Saturday: 22 min. Yoga on Wii Fit Plus: My Routine: Deep Breathing, Sun Salutation, Half -Moon, Tree, Warrior, Palm Tree, Spine Extension, Gate, Cobra, Bridge, and Spinal Twist.
Realitivly a simple routine! But also challengeing!
The Zumba Game is new to me, and I've found works me a lot harder then I tend to push myself on a walk, dance cardio burns calories and with not a lot of time I need a high burn! But it's also really fun! Though I admit I'm in no way as good a dancer as the game thinks I am. Still, I see myself improveing as different songs turn up over again during the different classes (they have 15 seperate ones in just the 20 minutes level, and I haven't touched the 40 min and hour classes yet) So its fun, challengeing, and gives me something to work on improveing!
The Strength Training is admitedly not as fun, but it IS challengeing... Sure it's just four exercises, but at least one of those is one I've NEVER been able to do. (Modified Push Up) and with every day I do them, I'm getting better and better and closer to actually doing all of them PROPERLY.
The Yoga is a wonderful set to do on an off day, I chose things that wouldn't work me to hard, but give my muscles a chance to stretch and relax after a week of workouts... and I have to say, by the time I'm doing the spinal twist, I'm just about set to fall asleep on the floor.

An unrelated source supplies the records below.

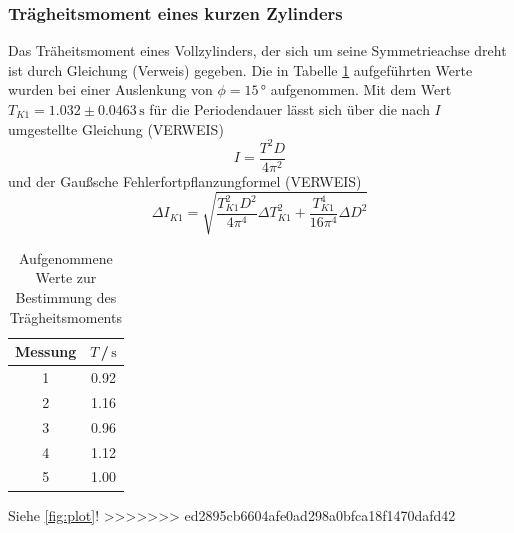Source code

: \subsubsection{Trägheitsmoment eines kurzen Zylinders}

Das Träheitsmoment eines Vollzylinders, der sich um seine Symmetrieachse dreht ist durch 
Gleichung (Verweis) gegeben. Die in Tabelle \ref{tab:a4} aufgeführten Werte wurden bei einer 
Auslenkung von $\phi = 15\,°$ aufgenommen. Mit dem Wert $T_{K1} = 1.032 \pm 0.0463\, \si{\second}$
für die Periodendauer lässt sich über die nach $I$ umgestellte Gleichung (VERWEIS)
\begin{equation}
    I = \frac{T^2 D}{4 \pi^2}
\end{equation}
und der Gaußsche Fehlerfortpflanzungformel (VERWEIS)
\begin{equation} 
    \Delta I_{K1} = \sqrt{\frac{T_{K1}^2 D^2}{4 \pi^4}\Delta T_{K1}^2 + \frac{T_{K1}^4}{16 \pi^4}\Delta D^2} 
\end{equation}



\begin{table}[H]
\normalsize

\centering
{}
\begin{tabular}{c c}
\toprule
    Messung  & $T$\,/\,$\si{\second}$ \\
    \midrule

1  &   0.92   \\
2  &   1.16   \\
3  &   0.96   \\
4  &   1.12   \\
5  &   1.00   \\

    \bottomrule
\end{tabular}
\caption{Aufgenommene Werte zur Bestimmung des Trägheitsmoments}
\label{tab:a4}
\end{table}













Siehe \autoref{fig:plot}!
>>>>>>> ed2895cb6604afe0ad298a0bfca18f1470dafd42
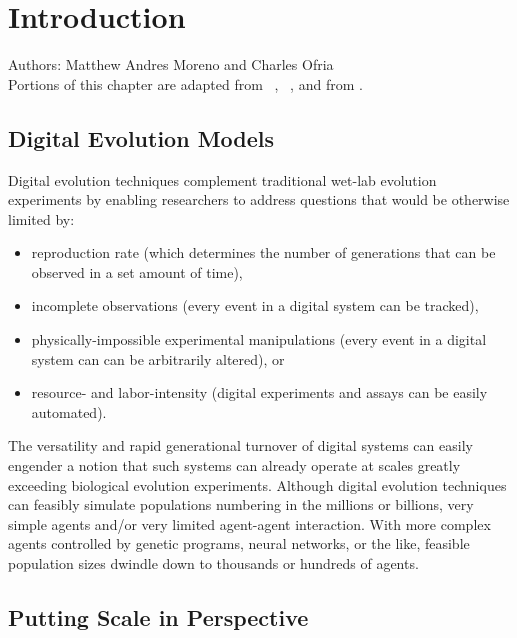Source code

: \chapter{Introduction}
\label{ch:introduction}

\noindent
Authors: Matthew Andres Moreno and Charles Ofria \\
Portions of this chapter are adapted from ~\citep{moreno2019toward}, ~\citep{moreno2020practical}, and from \citep{moreno2020profiling}.

\section{Digital Evolution Models}

Digital evolution techniques complement traditional wet-lab evolution experiments by enabling researchers to address questions that would be otherwise limited by:
\begin{itemize}
\item reproduction rate (which determines the number of generations that can be observed in a set amount of time),
\item incomplete observations (every event in a digital system can be tracked),
\item physically-impossible experimental manipulations (every event in a digital system can can be arbitrarily altered), or
\item resource- and labor-intensity (digital experiments and assays can be easily automated).
\end{itemize}
The versatility and rapid generational turnover of digital systems can easily engender a notion that such systems can already operate at scales greatly exceeding biological evolution experiments.
Although digital evolution techniques can feasibly simulate populations numbering in the millions or billions, very simple agents and/or very limited agent-agent interaction.
With more complex agents controlled by genetic programs, neural networks, or the like, feasible population sizes dwindle down to thousands or hundreds of agents.

\section{Putting Scale in Perspective}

The key that I'm hopeing to accomplish here is to keep this routine up, for a month, for two months for three, four, five.... and on and on and on... of course over time the Strength Training Workout will change, I might find a different option for cardio... I might fit in more walks.. add more time... depending on what I find I can do with a little one around. But here is the point, to start somewhere, and to start with something that is attainable for you.. not attainable for some person with a budget for the gym, or childcare, or the time for an hour workout every day... figure out what you can fit into your life right now, and then choose to do that! Over time you might find you can build on that... but for now, just do what you can do, find what works for you! My goal is to break my 90 minutes a week streak of 9 weeks that I set back before I got pregnant... since then I've basicly done nothing, because I could't do everything. Don't do that. 10 minutes a day is 10 more minutes then you were doing before! So start somewhere, and just begin!